As we have learned in the case of Covid panic porn, however, taking the position of "least regret" comes with its own risks. At worst, those risks may eclipse the threat you were attempting to evade. After months of immersing myself in the messy vaccine-related data and listening to untold hours of vaccine-skeptical podcasts and interviews, I can't say precisely where the risk/benefit scale tips for or against vaccination. I am, however, convinced that at a bare minimum the evidence strongly favors vaccination for the elderly and otherwise vulnerable, whose risk of dying from Covid is many hundreds of times higher than the young and healthy. The risk of anti-vax panic porn for such as these is obvious: they may be convinced by the ghoulish fantasies of the catastrophists to forego vaccination, get infected with Covid, and die.
In the end, my proposal is modest: vaccine skeptics must commit themselves to the hard-won truth-seeking principles developed and followed by what Jonathon Rauch calls the "reality-based community." That is, they must be cautious in publicizing strong claims for which they lack strong evidence; set aside their a priori political and other loyalties and strive to approach the facts with as few presuppositions as possible; eschew appeals to authority; give preference to expertise over agenda-driven dilettantism; publicly retract and/or correct errors when they make and/or find them; voluntarily submit their conclusions to the strongest possible criticism, with the humble awareness that they may well be wrong; be open to changing their mind on any point where the evidence supports doing so, etc.
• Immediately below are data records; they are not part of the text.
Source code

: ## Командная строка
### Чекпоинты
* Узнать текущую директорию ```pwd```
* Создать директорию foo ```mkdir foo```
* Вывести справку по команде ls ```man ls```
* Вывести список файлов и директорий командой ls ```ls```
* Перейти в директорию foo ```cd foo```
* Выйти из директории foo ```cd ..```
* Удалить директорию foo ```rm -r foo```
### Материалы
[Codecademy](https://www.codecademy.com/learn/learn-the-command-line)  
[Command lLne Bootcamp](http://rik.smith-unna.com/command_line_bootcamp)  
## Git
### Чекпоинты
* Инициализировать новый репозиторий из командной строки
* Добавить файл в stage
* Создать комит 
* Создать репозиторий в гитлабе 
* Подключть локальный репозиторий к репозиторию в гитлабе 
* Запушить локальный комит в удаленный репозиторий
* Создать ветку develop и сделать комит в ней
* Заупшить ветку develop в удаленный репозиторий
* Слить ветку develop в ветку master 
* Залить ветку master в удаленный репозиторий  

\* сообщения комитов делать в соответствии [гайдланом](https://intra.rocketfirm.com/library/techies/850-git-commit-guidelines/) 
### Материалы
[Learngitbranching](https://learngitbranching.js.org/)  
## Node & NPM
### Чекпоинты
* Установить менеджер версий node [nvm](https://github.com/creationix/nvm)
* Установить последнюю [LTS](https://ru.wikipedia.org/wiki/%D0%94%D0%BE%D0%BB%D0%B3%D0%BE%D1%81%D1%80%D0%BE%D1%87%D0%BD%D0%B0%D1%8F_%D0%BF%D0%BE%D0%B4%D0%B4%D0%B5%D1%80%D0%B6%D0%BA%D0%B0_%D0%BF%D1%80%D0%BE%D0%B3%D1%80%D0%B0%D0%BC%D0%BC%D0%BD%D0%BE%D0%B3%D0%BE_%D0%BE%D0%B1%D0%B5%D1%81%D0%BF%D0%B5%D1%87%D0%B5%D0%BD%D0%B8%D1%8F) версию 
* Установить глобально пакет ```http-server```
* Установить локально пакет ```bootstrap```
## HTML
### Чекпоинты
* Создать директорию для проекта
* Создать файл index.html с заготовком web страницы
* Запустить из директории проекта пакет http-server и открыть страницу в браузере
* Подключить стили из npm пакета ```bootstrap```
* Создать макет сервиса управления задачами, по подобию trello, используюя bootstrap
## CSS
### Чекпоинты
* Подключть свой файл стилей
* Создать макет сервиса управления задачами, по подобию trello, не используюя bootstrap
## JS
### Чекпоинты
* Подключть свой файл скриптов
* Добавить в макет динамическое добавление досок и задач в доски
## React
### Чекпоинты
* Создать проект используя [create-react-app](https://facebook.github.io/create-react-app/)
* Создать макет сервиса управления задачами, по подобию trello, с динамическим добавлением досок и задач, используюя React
And we must all beware of those who would cynically arouse and exploit fear to get us to act against our best interests and the interests of the community. Some of the loudest and most-extreme anti-vax proponents right now are precisely those whose arguments are the poorest, or who have made the greatest number of grave errors, but who speak most directly to our darkest fears. Regardless of their intentions, they have squandered our trust. It's time to dial down their volume.